**Problem to work on:** The answer is the full set of records, given again exactly and without images.

= = = = =

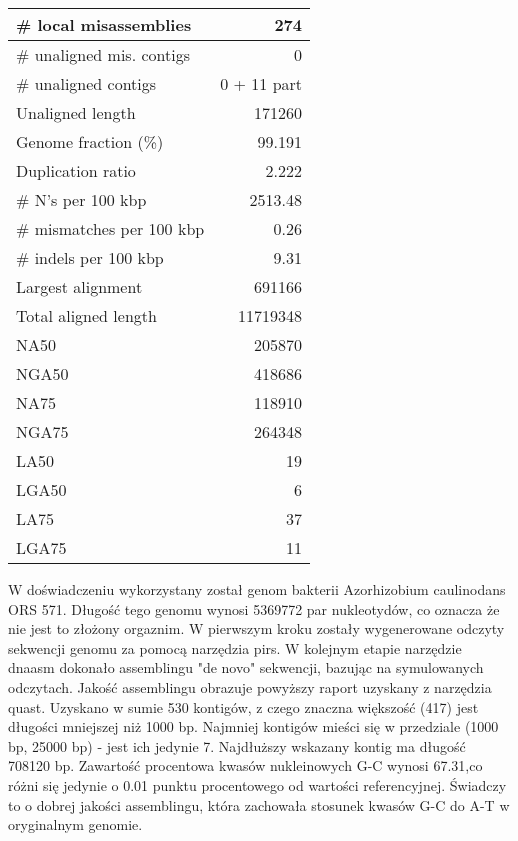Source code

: \documentclass[a4paper]{article}
\begin{document}
\begin{table}[ht]
\begin{center}
\begin{tabular}{|l*{1}{|r}|}
\# local misassemblies & 274 \\ \hline
\# unaligned mis. contigs & 0 \\ \hline
\# unaligned contigs & 0 + 11 part \\ \hline
Unaligned length & 171260 \\ \hline
Genome fraction (\%) & 99.191 \\ \hline
Duplication ratio & 2.222 \\ \hline
\# N's per 100 kbp & 2513.48 \\ \hline
\# mismatches per 100 kbp & 0.26 \\ \hline
\# indels per 100 kbp & 9.31 \\ \hline
Largest alignment & 691166 \\ \hline
Total aligned length & 11719348 \\ \hline
NA50 & 205870 \\ \hline
NGA50 & 418686 \\ \hline
NA75 & 118910 \\ \hline
NGA75 & 264348 \\ \hline
LA50 & 19 \\ \hline
LGA50 & 6 \\ \hline
LA75 & 37 \\ \hline
LGA75 & 11 \\ \hline
\end{tabular}
\end{center}
\end{table}

W doświadczeniu wykorzystany został genom bakterii Azorhizobium caulinodans ORS 571. Długość tego genomu wynosi 5369772 par nukleotydów, co oznacza że nie jest to złożony orgaznim. W pierwszym kroku zostały wygenerowane odczyty sekwencji genomu za pomocą narzędzia pirs. W kolejnym etapie narzędzie dnaasm dokonało assemblingu "de novo" sekwencji, bazując na symulowanych odczytach. Jakość assemblingu obrazuje powyższy raport uzyskany z narzędzia quast. Uzyskano w sumie 530 kontigów, z czego znaczna większość (417) jest długości mniejszej niż 1000 bp. Najmniej kontigów mieści się w przedziale (1000 bp, 25000 bp) - jest ich jedynie 7. Najdłuższy wskazany kontig ma długość 708120 bp. Zawartość procentowa kwasów nukleinowych G-C wynosi 67.31,co różni się jedynie o 0.01 punktu procentowego od wartości referencyjnej. Świadczy to o dobrej jakości assemblingu, która zachowała stosunek kwasów G-C do A-T w oryginalnym genomie. 
\end{document}
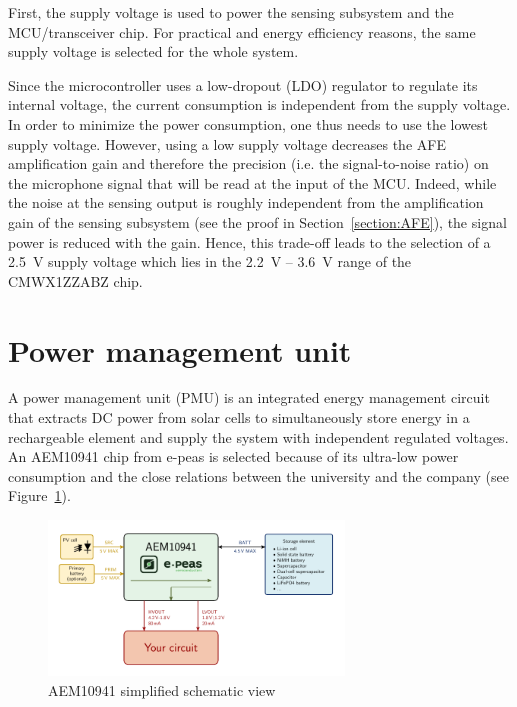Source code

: \documentclass{EPL-master-thesis-covers-EN}
\newcommand{\te}[1]{\textrm{#1}}
\begin{document}
First, the supply voltage is used to power the sensing subsystem and the MCU/transceiver chip. For practical and energy efficiency reasons, the same supply voltage is selected for the whole system.

Since the microcontroller uses a low-dropout (LDO) regulator to regulate its internal voltage, the current consumption is independent from the supply voltage. In order to minimize the power consumption, one thus needs to use the lowest supply voltage. However, using a low supply voltage decreases the AFE amplification gain and therefore the precision (i.e. the signal-to-noise ratio) on the microphone signal that will be read at the input of the MCU. Indeed, while the noise at the sensing output is roughly independent from the amplification gain of the sensing subsystem (see the proof in Section~\ref{section:AFE}), the signal power is reduced with the gain. Hence, this trade-off leads to the selection of a \SI{2.5}{V} supply voltage which lies in the \SI{2.2}{V} -- \SI{3.6}{V} range of the CMWX1ZZABZ chip.



\section{Power management unit}
\label{section:PMU}

A power management unit (PMU) is an integrated energy management circuit that extracts DC power from solar cells to simultaneously store energy in a rechargeable element and supply the system with independent regulated voltages. An AEM10941 chip from e-peas is selected because of its ultra-low power consumption and the close relations between the university and the company (see Figure~\ref{fig:AEM10941}).

\begin{figure}[H]
    \centering
    \includegraphics[width=0.7\textwidth]{AEM10941.pdf}
    \caption[AEM10941 simplified schematic view]{AEM10941 simplified schematic view~\cite{AEM10941}}
    \label{fig:AEM10941}
\end{figure}
\end{document}
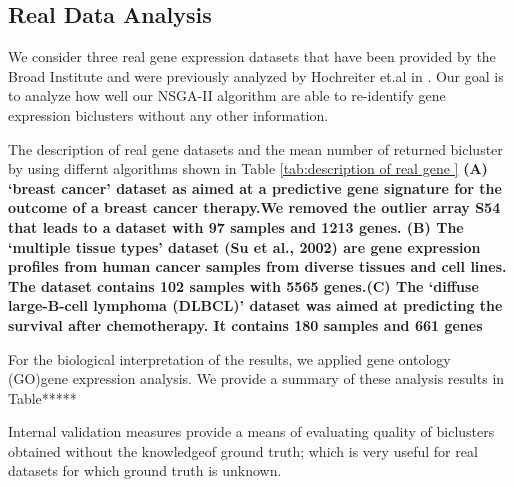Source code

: \subsection{Real Data Analysis}

We consider three real gene expression datasets that have been provided
by the Broad Institute and were previously analyzed by Hochreiter et.al in \cite{hochreiter2010fabia}. Our goal is to analyze how well our NSGA-II algorithm are able to re-identify gene expression biclusters without any other information. 


The description of real gene datasets and the mean number of returned bicluster by using differnt algorithms shown in Table \ref{tab:description of real gene }
\textbf{(A) ‘breast cancer’ dataset as aimed at a predictive gene signature for the outcome of a breast cancer therapy.We removed the outlier array S54 that leads to a dataset with 97 samples and 1213 genes.
(B) The ‘multiple tissue types’ dataset (Su et al., 2002) are gene expression profiles from human cancer samples from diverse tissues and cell lines. The dataset contains 102 samples with 5565 genes.(C) The ‘diffuse large-B-cell lymphoma (DLBCL)’ dataset was aimed at predicting the survival after chemotherapy. It contains 180 samples and 661 genes}


For the biological interpretation of the results, we applied
gene ontology (GO)gene expression analysis. We
provide a summary of these analysis results in Table*****


Internal validation measures provide a means of evaluating quality of biclusters obtained without the knowledgeof  ground  truth;  which  is  very  useful  for  real  datasets  for which ground truth is unknown.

= = = = =

**Task answer:**
Source code

: \documentclass[a4paper]{article}
\begin{document}
\begin{table}[ht]
\begin{center}
\begin{tabular}{|l*{1}{|r}|}
\# local misassemblies & 274 \\ \hline
\# unaligned mis. contigs & 0 \\ \hline
\# unaligned contigs & 0 + 11 part \\ \hline
Unaligned length & 171260 \\ \hline
Genome fraction (\%) & 99.191 \\ \hline
Duplication ratio & 2.222 \\ \hline
\# N's per 100 kbp & 2513.48 \\ \hline
\# mismatches per 100 kbp & 0.26 \\ \hline
\# indels per 100 kbp & 9.31 \\ \hline
Largest alignment & 691166 \\ \hline
Total aligned length & 11719348 \\ \hline
NA50 & 205870 \\ \hline
NGA50 & 418686 \\ \hline
NA75 & 118910 \\ \hline
NGA75 & 264348 \\ \hline
LA50 & 19 \\ \hline
LGA50 & 6 \\ \hline
LA75 & 37 \\ \hline
LGA75 & 11 \\ \hline
\end{tabular}
\end{center}
\end{table}

W doświadczeniu wykorzystany został genom bakterii Azorhizobium caulinodans ORS 571. Długość tego genomu wynosi 5369772 par nukleotydów, co oznacza że nie jest to złożony orgaznim. W pierwszym kroku zostały wygenerowane odczyty sekwencji genomu za pomocą narzędzia pirs. W kolejnym etapie narzędzie dnaasm dokonało assemblingu "de novo" sekwencji, bazując na symulowanych odczytach. Jakość assemblingu obrazuje powyższy raport uzyskany z narzędzia quast. Uzyskano w sumie 530 kontigów, z czego znaczna większość (417) jest długości mniejszej niż 1000 bp. Najmniej kontigów mieści się w przedziale (1000 bp, 25000 bp) - jest ich jedynie 7. Najdłuższy wskazany kontig ma długość 708120 bp. Zawartość procentowa kwasów nukleinowych G-C wynosi 67.31,co różni się jedynie o 0.01 punktu procentowego od wartości referencyjnej. Świadczy to o dobrej jakości assemblingu, która zachowała stosunek kwasów G-C do A-T w oryginalnym genomie. 
\end{document}
Source code

: \documentclass{EPL-master-thesis-covers-EN}
\newcommand{\te}[1]{\textrm{#1}}
\begin{document}
First, the supply voltage is used to power the sensing subsystem and the MCU/transceiver chip. For practical and energy efficiency reasons, the same supply voltage is selected for the whole system.

Since the microcontroller uses a low-dropout (LDO) regulator to regulate its internal voltage, the current consumption is independent from the supply voltage. In order to minimize the power consumption, one thus needs to use the lowest supply voltage. However, using a low supply voltage decreases the AFE amplification gain and therefore the precision (i.e. the signal-to-noise ratio) on the microphone signal that will be read at the input of the MCU. Indeed, while the noise at the sensing output is roughly independent from the amplification gain of the sensing subsystem (see the proof in Section~\ref{section:AFE}), the signal power is reduced with the gain. Hence, this trade-off leads to the selection of a \SI{2.5}{V} supply voltage which lies in the \SI{2.2}{V} -- \SI{3.6}{V} range of the CMWX1ZZABZ chip.



\section{Power management unit}
\label{section:PMU}

A power management unit (PMU) is an integrated energy management circuit that extracts DC power from solar cells to simultaneously store energy in a rechargeable element and supply the system with independent regulated voltages. An AEM10941 chip from e-peas is selected because of its ultra-low power consumption and the close relations between the university and the company (see Figure~\ref{fig:AEM10941}).

\begin{figure}[H]
    \centering
    \includegraphics[width=0.7\textwidth]{AEM10941.pdf}
    \caption[AEM10941 simplified schematic view]{AEM10941 simplified schematic view~\cite{AEM10941}}
    \label{fig:AEM10941}
\end{figure}
\end{document}
Source code

: \subsection{Real Data Analysis}

We consider three real gene expression datasets that have been provided
by the Broad Institute and were previously analyzed by Hochreiter et.al in \cite{hochreiter2010fabia}. Our goal is to analyze how well our NSGA-II algorithm are able to re-identify gene expression biclusters without any other information. 


The description of real gene datasets and the mean number of returned bicluster by using differnt algorithms shown in Table \ref{tab:description of real gene }
\textbf{(A) ‘breast cancer’ dataset as aimed at a predictive gene signature for the outcome of a breast cancer therapy.We removed the outlier array S54 that leads to a dataset with 97 samples and 1213 genes.
(B) The ‘multiple tissue types’ dataset (Su et al., 2002) are gene expression profiles from human cancer samples from diverse tissues and cell lines. The dataset contains 102 samples with 5565 genes.(C) The ‘diffuse large-B-cell lymphoma (DLBCL)’ dataset was aimed at predicting the survival after chemotherapy. It contains 180 samples and 661 genes}


For the biological interpretation of the results, we applied
gene ontology (GO)gene expression analysis. We
provide a summary of these analysis results in Table*****


Internal validation measures provide a means of evaluating quality of biclusters obtained without the knowledgeof  ground  truth;  which  is  very  useful  for  real  datasets  for which ground truth is unknown.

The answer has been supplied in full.